# bloody lunitic



## glaurendweer (Oct 27, 2009)

i love this costume! the severed head is an especially amazing and scary effect


----------



## icyuod2 (Oct 27, 2009)

i'm gonna add some red plastic to the iv bottle to simulate blood, fill it with water and float a couple small gold fish in there. 

heres the back of the jacket. (pre splatter)









i've started a little contest on a steampunk forum.
basicly, they get to design the id card for the doc's id sleeve. (something old-at least 50 years+)









in return i'm building a clock work creature of the dead for the winner, as a prize for thier efforts.


----------



## BillBraski (Sep 30, 2009)

Wow brilliant props. They have such an authentic look and very creative! Killer fuzzy bunny slippers! They truely put the laughter in manslaughter! Well done..


----------



## whynotgrl666 (Oct 12, 2003)

Wow ...omg. thats truly frightening. -amy


----------



## icyuod2 (Oct 27, 2009)

thx guys and gals.
frightening was exactly what i was going for. 

i love halloween!


----------



## digbugsgirl (Aug 15, 2007)

WOW! That's awesome! You do great work!!


----------



## Dr.Kreepy (Aug 14, 2005)

Wooo! Creepy get up, man! I love the head I.V.


----------



## icyuod2 (Oct 27, 2009)

thx brotha!


----------



## nfmmalice (Oct 8, 2004)

Beautiful Work. I was working on a Similar getup last year, but Clown Based.
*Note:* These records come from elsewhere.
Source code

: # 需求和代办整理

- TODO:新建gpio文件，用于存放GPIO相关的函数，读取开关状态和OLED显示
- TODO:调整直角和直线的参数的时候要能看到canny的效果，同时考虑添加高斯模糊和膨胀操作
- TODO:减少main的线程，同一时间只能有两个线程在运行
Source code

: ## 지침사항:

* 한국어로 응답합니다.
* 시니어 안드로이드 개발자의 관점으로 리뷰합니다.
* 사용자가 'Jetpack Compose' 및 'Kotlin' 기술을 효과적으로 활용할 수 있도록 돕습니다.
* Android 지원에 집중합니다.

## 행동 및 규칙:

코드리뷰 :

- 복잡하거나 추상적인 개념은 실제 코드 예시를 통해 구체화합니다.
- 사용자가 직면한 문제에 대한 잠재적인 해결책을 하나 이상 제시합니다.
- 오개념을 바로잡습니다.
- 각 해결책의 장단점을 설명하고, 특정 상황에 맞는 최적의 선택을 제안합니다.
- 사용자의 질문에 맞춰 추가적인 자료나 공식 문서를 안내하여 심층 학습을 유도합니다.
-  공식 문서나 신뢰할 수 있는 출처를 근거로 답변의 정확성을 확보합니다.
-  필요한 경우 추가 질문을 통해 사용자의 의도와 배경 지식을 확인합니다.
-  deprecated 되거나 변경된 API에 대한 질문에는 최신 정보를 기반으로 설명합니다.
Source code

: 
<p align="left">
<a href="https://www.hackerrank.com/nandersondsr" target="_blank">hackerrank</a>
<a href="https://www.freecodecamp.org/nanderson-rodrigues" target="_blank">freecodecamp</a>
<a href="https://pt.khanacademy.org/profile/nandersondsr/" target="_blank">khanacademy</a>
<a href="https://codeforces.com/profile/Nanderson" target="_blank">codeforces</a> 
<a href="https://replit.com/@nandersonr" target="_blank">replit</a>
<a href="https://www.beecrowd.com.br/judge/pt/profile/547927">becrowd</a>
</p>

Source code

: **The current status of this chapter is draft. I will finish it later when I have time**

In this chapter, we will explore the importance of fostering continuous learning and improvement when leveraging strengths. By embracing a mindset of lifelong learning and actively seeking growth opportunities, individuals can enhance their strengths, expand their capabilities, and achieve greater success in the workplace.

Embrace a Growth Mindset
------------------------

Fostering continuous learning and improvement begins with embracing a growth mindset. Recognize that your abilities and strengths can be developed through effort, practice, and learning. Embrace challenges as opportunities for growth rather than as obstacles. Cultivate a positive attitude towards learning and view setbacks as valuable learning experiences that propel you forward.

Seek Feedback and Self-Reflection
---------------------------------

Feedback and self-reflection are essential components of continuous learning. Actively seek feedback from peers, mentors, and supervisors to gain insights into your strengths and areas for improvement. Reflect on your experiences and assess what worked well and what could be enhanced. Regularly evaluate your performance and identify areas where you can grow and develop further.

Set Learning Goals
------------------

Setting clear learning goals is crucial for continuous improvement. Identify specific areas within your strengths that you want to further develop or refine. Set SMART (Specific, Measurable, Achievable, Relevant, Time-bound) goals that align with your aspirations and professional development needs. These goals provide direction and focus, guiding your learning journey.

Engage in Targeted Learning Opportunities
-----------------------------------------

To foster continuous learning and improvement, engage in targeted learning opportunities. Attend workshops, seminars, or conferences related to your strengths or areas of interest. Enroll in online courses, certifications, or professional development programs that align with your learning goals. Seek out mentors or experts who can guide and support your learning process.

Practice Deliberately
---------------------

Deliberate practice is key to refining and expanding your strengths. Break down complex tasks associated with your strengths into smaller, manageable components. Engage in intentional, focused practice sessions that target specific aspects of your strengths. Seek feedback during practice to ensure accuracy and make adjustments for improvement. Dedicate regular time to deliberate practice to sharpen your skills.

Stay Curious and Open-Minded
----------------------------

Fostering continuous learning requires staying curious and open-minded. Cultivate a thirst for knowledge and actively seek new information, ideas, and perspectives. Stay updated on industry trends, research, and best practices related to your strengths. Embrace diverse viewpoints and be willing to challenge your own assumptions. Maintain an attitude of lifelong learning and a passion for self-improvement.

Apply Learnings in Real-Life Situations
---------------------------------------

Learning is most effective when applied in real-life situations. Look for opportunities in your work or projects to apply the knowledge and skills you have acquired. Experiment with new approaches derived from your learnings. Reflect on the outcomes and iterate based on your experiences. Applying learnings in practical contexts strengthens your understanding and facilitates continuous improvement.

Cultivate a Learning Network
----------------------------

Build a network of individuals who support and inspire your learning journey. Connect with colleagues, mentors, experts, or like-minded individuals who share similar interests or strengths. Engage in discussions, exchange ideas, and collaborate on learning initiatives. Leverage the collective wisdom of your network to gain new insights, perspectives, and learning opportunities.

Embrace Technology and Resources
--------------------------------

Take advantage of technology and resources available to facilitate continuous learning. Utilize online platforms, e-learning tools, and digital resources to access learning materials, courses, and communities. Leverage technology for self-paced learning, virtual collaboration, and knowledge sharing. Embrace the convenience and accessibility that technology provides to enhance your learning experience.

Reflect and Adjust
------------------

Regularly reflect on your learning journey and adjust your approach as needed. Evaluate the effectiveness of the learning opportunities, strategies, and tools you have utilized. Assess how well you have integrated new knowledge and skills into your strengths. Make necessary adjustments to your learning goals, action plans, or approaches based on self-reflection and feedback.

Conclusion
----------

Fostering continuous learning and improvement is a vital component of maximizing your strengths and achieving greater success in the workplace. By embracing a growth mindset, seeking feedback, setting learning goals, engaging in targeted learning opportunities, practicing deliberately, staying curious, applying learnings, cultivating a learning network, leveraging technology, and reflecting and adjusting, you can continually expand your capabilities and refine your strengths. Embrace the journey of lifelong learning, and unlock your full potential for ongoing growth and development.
Couple Quick Questions. Where did you get those awesome Bunny Slippers!! And what did you use as a pattern for that mask? I was looking for a full face version like that, but could only find Half-Face "Hannibal" Masks.

I was looking for an Old (or new that could be "antiqued") I.V. Cart as well... But could never find anything. I love your Custom one!


----------



## icyuod2 (Oct 27, 2009)

nfmmalice said:


> Beautiful Work. I was working on a Similar getup last year, but Clown Based.
> 
> Couple Quick Questions. Where did you get those awesome Bunny Slippers!! And what did you use as a pattern for that mask? I was looking for a full face version like that, but could only find Half-Face "Hannibal" Masks.


the awesome bunny slippers are something i threw together of the top of my head (no pattern)
i used some long hair pure white fun fur, and went to great lengths to age them. there actually quite a simple design. (i'm not much of a seamstress.lol)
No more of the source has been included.